Our course is going really well, and we had a lot of newcomers joining us.
This evening, the whole evening will be focussed on meditation.
Just turn up tonight https://hertfordbuddhistgroup.co.uk/zoom , or at any Tuesday between 7.15pm and 7.30pm. Newcomers are very welcome.

The current line up is as follows:
02 Feb Jnanadaya
09 Feb Padmajata
16 Feb Karunadhara
23 Feb Keith
02 March Amber
09 March Paramajyoti
Hopefully see you at some or all of these.
Have a great month!
All the best.
Keith
p.s. Excerpt from one of our favourite books: Buddhism: Tools for Living Your Life by Vajragupta © Windhorse Publications
expanding outwards
The final stage of the loving-kindness meditation has two aspects. First, we think of the four people in the practice so far (ourselves, the good friend, the neutral person, and the difficult person), and try to cultivate this sense of well-wishing to them equally. Then we gradually include more and more people. We can do this in a number of ways. We could try to sense loving-kindness radiating out in all directions, or even visualize it in the form of light or a colour expanding outwards. Or we might imagine people in different parts of the world.

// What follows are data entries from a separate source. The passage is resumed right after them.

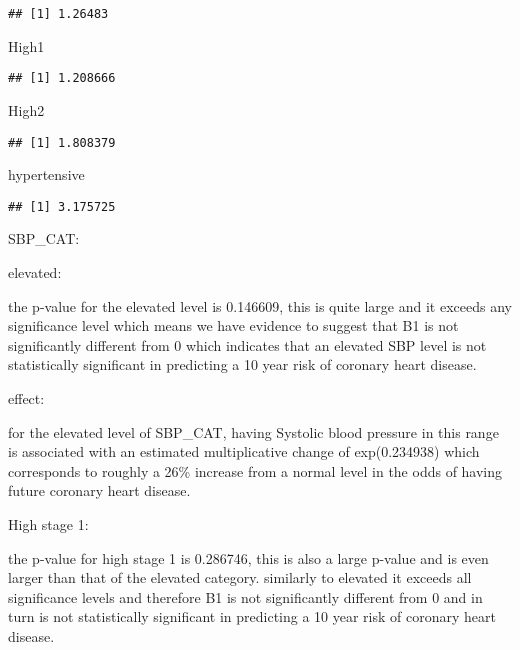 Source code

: \documentclass[
]{article}
\newenvironment{Shaded}{\begin{snugshade}}{\end{snugshade}}
\newcommand{\NormalTok}[1]{#1}
\begin{document}
\begin{verbatim}
## [1] 1.26483
\end{verbatim}

\begin{Shaded}
\begin{Highlighting}[]
\NormalTok{High1 }
\end{Highlighting}
\end{Shaded}

\begin{verbatim}
## [1] 1.208666
\end{verbatim}

\begin{Shaded}
\begin{Highlighting}[]
\NormalTok{High2 }
\end{Highlighting}
\end{Shaded}

\begin{verbatim}
## [1] 1.808379
\end{verbatim}

\begin{Shaded}
\begin{Highlighting}[]
\NormalTok{hypertensive}
\end{Highlighting}
\end{Shaded}

\begin{verbatim}
## [1] 3.175725
\end{verbatim}

SBP\_CAT:

elevated:

the p-value for the elevated level is 0.146609, this is quite large and
it exceeds any significance level which means we have evidence to
suggest that B1 is not significantly different from 0 which indicates
that an elevated SBP level is not statistically significant in
predicting a 10 year risk of coronary heart disease.

effect:

for the elevated level of SBP\_CAT, having Systolic blood pressure in
this range is associated with an estimated multiplicative change of
exp(0.234938) which corresponds to roughly a 26\% increase from a normal
level in the odds of having future coronary heart disease.

High stage 1:

the p-value for high stage 1 is 0.286746, this is also a large p-value
and is even larger than that of the elevated category. similarly to
elevated it exceeds all significance levels and therefore B1 is not
significantly different from 0 and in turn is not statistically
significant in predicting a 10 year risk of coronary heart disease.
\end{document}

In our imaginations we can travel north, south, east, and west, trying to get a sense of all the people we might meet. Or we can bring to mind people in different situations. At this very moment babies are being born and old people are breathing their last few breaths, some people are going to bed and others are getting up to a new day, some are facing terrible suffering, while others experience joy.
Sometimes we find this stage of the practice difficult. It may have been going along quite well, but then trying to hold all these people and situations in our imagination is too much and we lose the thread. If this happens, we can take a more modest approach: just thinking of new people and situations. The principle is simply to expand outwards in whatever way we can.
Whatever technique we use, we are trying to bring about a warm well-wishing to all that live. We want anyone and everyone to be happy. This is a high ideal, but sometimes when this stage of the practice goes well, it feels as though loving-kindness is flowing through us. We can feel light, expansive, and open-hearted.
exercise – reaching out into the world
Now incorporate this final stage into your loving-kindness meditation.
You could start by thinking of people in a distant place you have recently seen on TV or read about in a newspaper, putting yourself in their shoes in the same way as in stage three. Or, if this does not help you to connect emotionally, you could try thinking of a distant place you have visited, and the people who are there right now. Alternatively, you might imagine a part of the world where you have a relative or a friend, and then imagine other people around them. The trick is to find some way of establishing an emotional connection, but not being impatient if it doesn’t always work, or takes a long time.
Through this meditation, and through using the same principles in our actual daily life, we can radically transform our emotional attitudes. We can come to a much better understanding of our own emotions and learn to see others more kindly.
Of course, we will never completely understand other people and should be careful of being too keen to analyse and think we understand them. Each of our histories, influences, and hidden potentials are too deep and subtle for that. We should always hold our opinions about people with a degree of tentativeness. In fact, we will never completely understand ourselves, let alone other people. As we grow older, one of the things we realize is that we will always be, to some extent, a mystery, even to ourselves. There will be parts of ourselves we never fully perceive or comprehend. Despite this, our understanding of ourselves and of others can always go deeper, and so, in consequence, can our ability to love.